With these words echoing still around the house, like a conversation on Skype, Scrooge retired to bed. Immediately he fell asleep to keep the length of this story down.
As he lay in fitful slumber, a noise awoke him.
“Whose there?” Scrooge asked nervously.
“Who’s there” came the reply for, unlike the writer of this story, the first spirit was a stickler for good grammar. “’Tis I, the spirit of Valentine’s past come to show you things about your childhood that are pertinent to the current feelings you have about this time of year”.
As the spirit said this the room grew foggy.
“Get out of here” he shouted at the group of people all clad in black t-shirts who had appeared with a dry ice machine.
As they left the spirit whisked Scrooge from his bed.
“Ouch!” shouted Scrooge, “You just had to ask and I would have got out, there is no need to hit me with kitchen utensils.”
With that they departed back in time through some unknown mechanism that flies in the face of physics, upsetting Professor Brian Cox but giving the Daily Mail an opportunity to write about how science is wrong, and that time travel prevents cancer but may be a cause of increased house prices.
“Here we are” said the spirit in a moment of enlightened existentialist thought.
“I see” said Scrooge, for it was suddenly very cold and slippy underfoot.
“I hear” replied the spirit, for they were also on the top of a mountain.
“I wish” Scrooge replied.
“No I think they are Welsh. Anyway let’s get this narrative moving” reprimanded the Spirit of Valentine’s Past, “do you recognise this place? Look very closely”

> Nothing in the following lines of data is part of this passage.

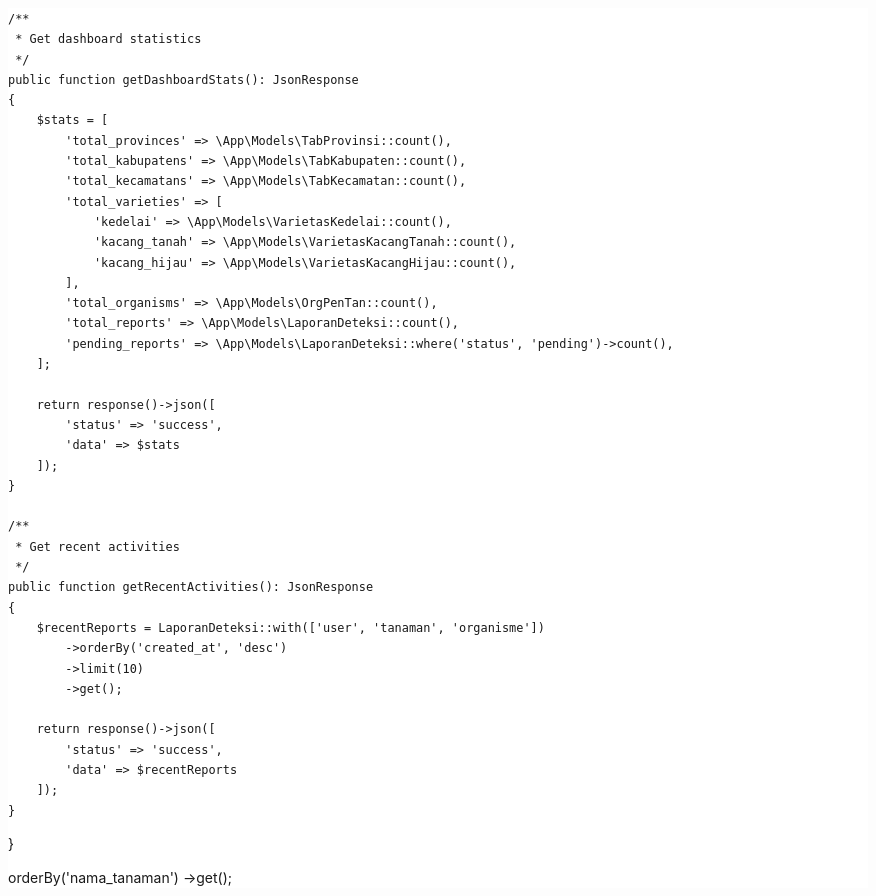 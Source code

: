     /**
     * Get dashboard statistics
     */
    public function getDashboardStats(): JsonResponse
    {
        $stats = [
            'total_provinces' => \App\Models\TabProvinsi::count(),
            'total_kabupatens' => \App\Models\TabKabupaten::count(),
            'total_kecamatans' => \App\Models\TabKecamatan::count(),
            'total_varieties' => [
                'kedelai' => \App\Models\VarietasKedelai::count(),
                'kacang_tanah' => \App\Models\VarietasKacangTanah::count(),
                'kacang_hijau' => \App\Models\VarietasKacangHijau::count(),
            ],
            'total_organisms' => \App\Models\OrgPenTan::count(),
            'total_reports' => \App\Models\LaporanDeteksi::count(),
            'pending_reports' => \App\Models\LaporanDeteksi::where('status', 'pending')->count(),
        ];

        return response()->json([
            'status' => 'success',
            'data' => $stats
        ]);
    }

    /**
     * Get recent activities
     */
    public function getRecentActivities(): JsonResponse
    {
        $recentReports = LaporanDeteksi::with(['user', 'tanaman', 'organisme'])
            ->orderBy('created_at', 'desc')
            ->limit(10)
            ->get();

        return response()->json([
            'status' => 'success',
            'data' => $recentReports
        ]);
    }
}

<?php

namespace App\Http\Controllers\Api;

use App\Http\Controllers\Controller;
use App\Models\Tanaman;
use App\Models\TabBulan;
use Illuminate\Http\Request;
use Illuminate\Http\JsonResponse;

class GeneralDataController extends Controller
{
    /**
     * Get all plants
     */
    public function getPlants(): JsonResponse
    {
        $plants = Tanaman::withCount('laporanDeteksi')
            ->orderBy('nama_tanaman')
            ->get();
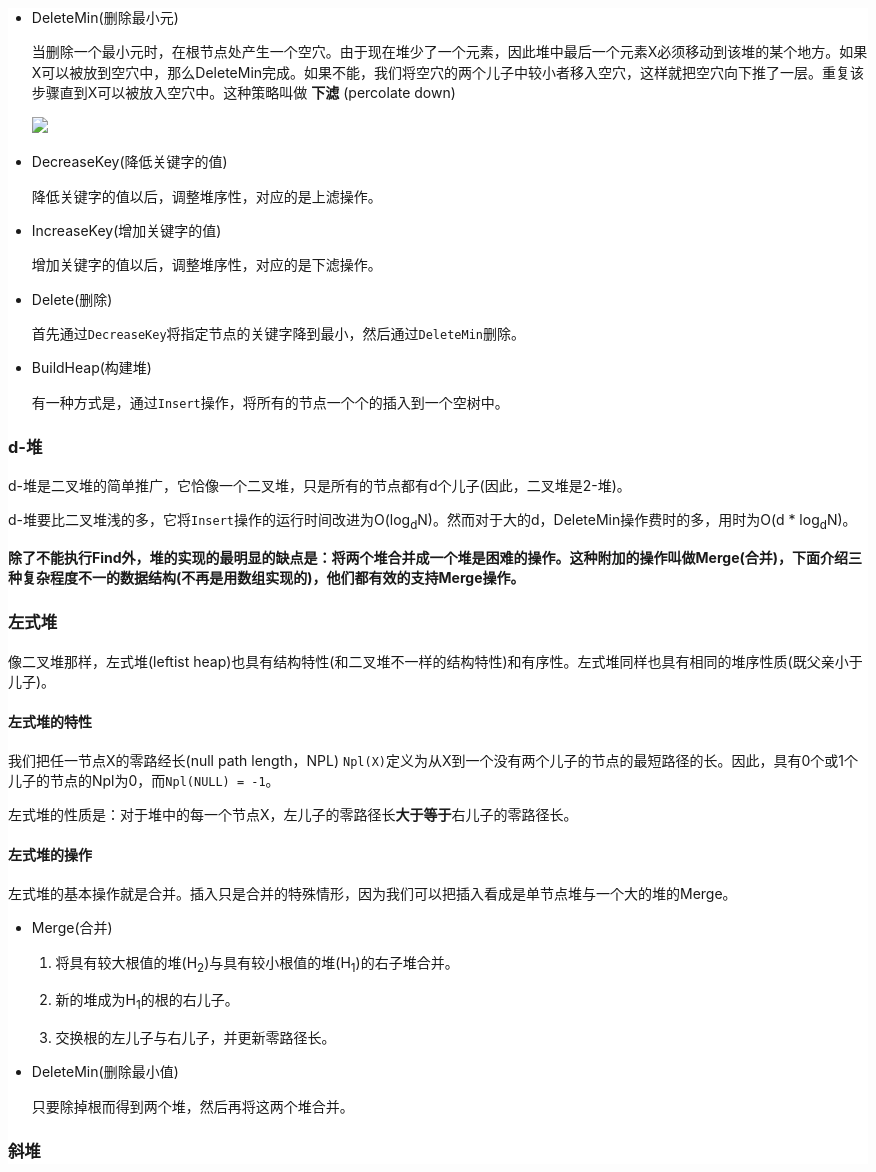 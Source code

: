 - DeleteMin(删除最小元)  

    当删除一个最小元时，在根节点处产生一个空穴。由于现在堆少了一个元素，因此堆中最后一个元素X必须移动到该堆的某个地方。如果X可以被放到空穴中，那么DeleteMin完成。如果不能，我们将空穴的两个儿子中较小者移入空穴，这样就把空穴向下推了一层。重复该步骤直到X可以被放入空穴中。这种策略叫做 **下滤** (percolate down)  

    ![](https://github.com/dzyding/Study/tree/master/iOS-Base/images/DataStructure-55.png)  

- DecreaseKey(降低关键字的值)  

    降低关键字的值以后，调整堆序性，对应的是上滤操作。  

- IncreaseKey(增加关键字的值)  

    增加关键字的值以后，调整堆序性，对应的是下滤操作。  

- Delete(删除)  

    首先通过`DecreaseKey`将指定节点的关键字降到最小，然后通过`DeleteMin`删除。  

- BuildHeap(构建堆)  

    有一种方式是，通过`Insert`操作，将所有的节点一个个的插入到一个空树中。  

### d-堆

d-堆是二叉堆的简单推广，它恰像一个二叉堆，只是所有的节点都有d个儿子(因此，二叉堆是2-堆)。  

d-堆要比二叉堆浅的多，它将`Insert`操作的运行时间改进为O(log<sub>d</sub>N)。然而对于大的d，DeleteMin操作费时的多，用时为O(d * log<sub>d</sub>N)。  

**除了不能执行Find外，堆的实现的最明显的缺点是：将两个堆合并成一个堆是困难的操作。这种附加的操作叫做Merge(合并)，下面介绍三种复杂程度不一的数据结构(不再是用数组实现的)，他们都有效的支持Merge操作。**  

### 左式堆

像二叉堆那样，左式堆(leftist heap)也具有结构特性(和二叉堆不一样的结构特性)和有序性。左式堆同样也具有相同的堆序性质(既父亲小于儿子)。  

#### 左式堆的特性

我们把任一节点X的零路经长(null path length，NPL) `Npl(X)`定义为从X到一个没有两个儿子的节点的最短路径的长。因此，具有0个或1个儿子的节点的Npl为0，而`Npl(NULL) = -1`。  

左式堆的性质是：对于堆中的每一个节点X，左儿子的零路径长**大于等于**右儿子的零路径长。

#### 左式堆的操作  

左式堆的基本操作就是合并。插入只是合并的特殊情形，因为我们可以把插入看成是单节点堆与一个大的堆的Merge。  

- Merge(合并)  

    1. 将具有较大根值的堆(H<sub>2</sub>)与具有较小根值的堆(H<sub>1</sub>)的右子堆合并。  

    2. 新的堆成为H<sub>1</sub>的根的右儿子。  

    3. 交换根的左儿子与右儿子，并更新零路径长。  

- DeleteMin(删除最小值)  

    只要除掉根而得到两个堆，然后再将这两个堆合并。  

### 斜堆
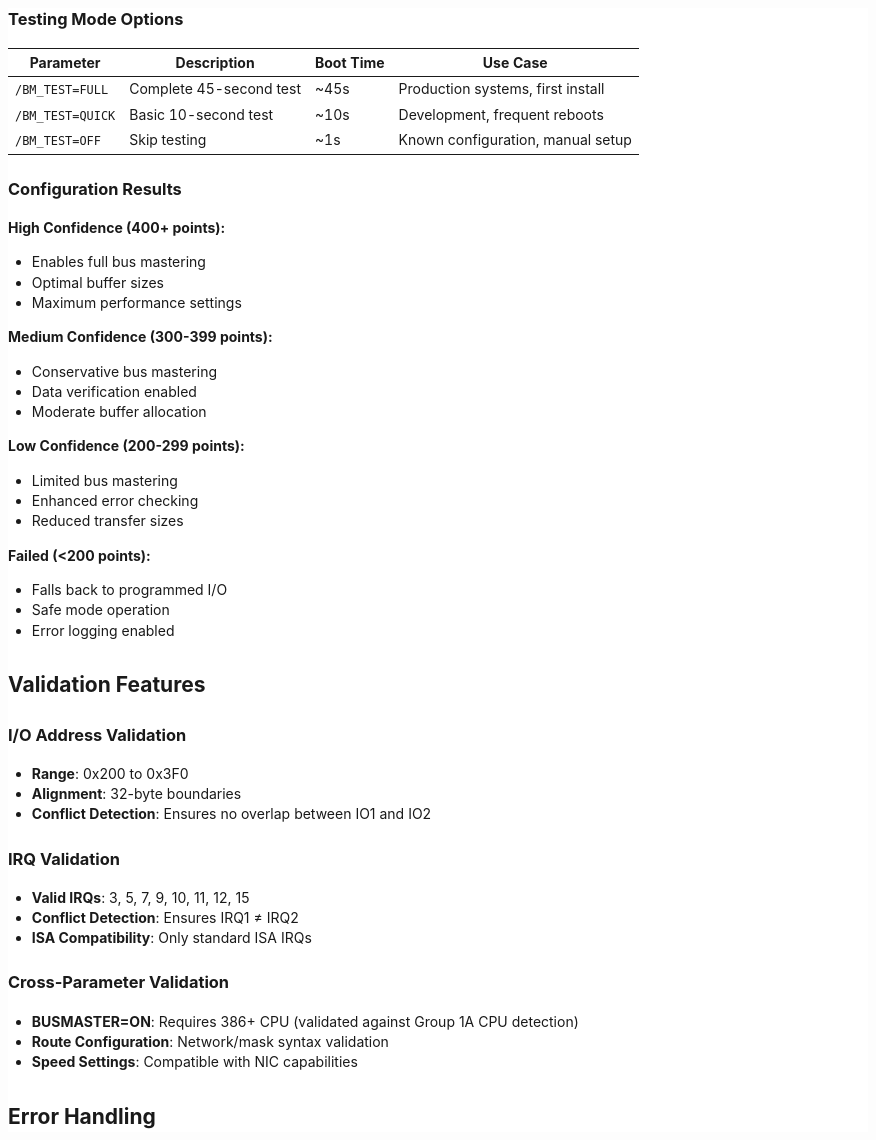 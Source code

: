 ### Testing Mode Options

| Parameter | Description | Boot Time | Use Case |
|-----------|-------------|-----------|----------|
| `/BM_TEST=FULL` | Complete 45-second test | ~45s | Production systems, first install |
| `/BM_TEST=QUICK` | Basic 10-second test | ~10s | Development, frequent reboots |
| `/BM_TEST=OFF` | Skip testing | ~1s | Known configuration, manual setup |

### Configuration Results

**High Confidence (400+ points):**
- Enables full bus mastering
- Optimal buffer sizes
- Maximum performance settings

**Medium Confidence (300-399 points):**
- Conservative bus mastering
- Data verification enabled
- Moderate buffer allocation

**Low Confidence (200-299 points):**
- Limited bus mastering
- Enhanced error checking
- Reduced transfer sizes

**Failed (<200 points):**
- Falls back to programmed I/O
- Safe mode operation
- Error logging enabled

## Validation Features

### I/O Address Validation
- **Range**: 0x200 to 0x3F0
- **Alignment**: 32-byte boundaries
- **Conflict Detection**: Ensures no overlap between IO1 and IO2

### IRQ Validation
- **Valid IRQs**: 3, 5, 7, 9, 10, 11, 12, 15
- **Conflict Detection**: Ensures IRQ1 ≠ IRQ2
- **ISA Compatibility**: Only standard ISA IRQs

### Cross-Parameter Validation
- **BUSMASTER=ON**: Requires 386+ CPU (validated against Group 1A CPU detection)
- **Route Configuration**: Network/mask syntax validation
- **Speed Settings**: Compatible with NIC capabilities

## Error Handling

Scrooge squinted as he tried to recognise this scene from his youth; it wasn’t easy due to still having dry ice in his eyes and being on top of a mountain.
“I remember, it’s my school and there is my childhood sweetheart Polly. Oh how I loved her.”
“Yet how did you show this love?”
“I did nothing, I harboured it inside me. Never once did I tell her for I was to afraid of humiliation and heartbreak. Oh spirit, if there was just some mechanism, possibly involving a piece of stiff paper with some cliché poem or love-based pun, I could have sent. How different things may have been.”
Scrooge turned back round to face the spirit but it was gone, and he was back in his bed. Rubbing his eyes he fell back to sleep.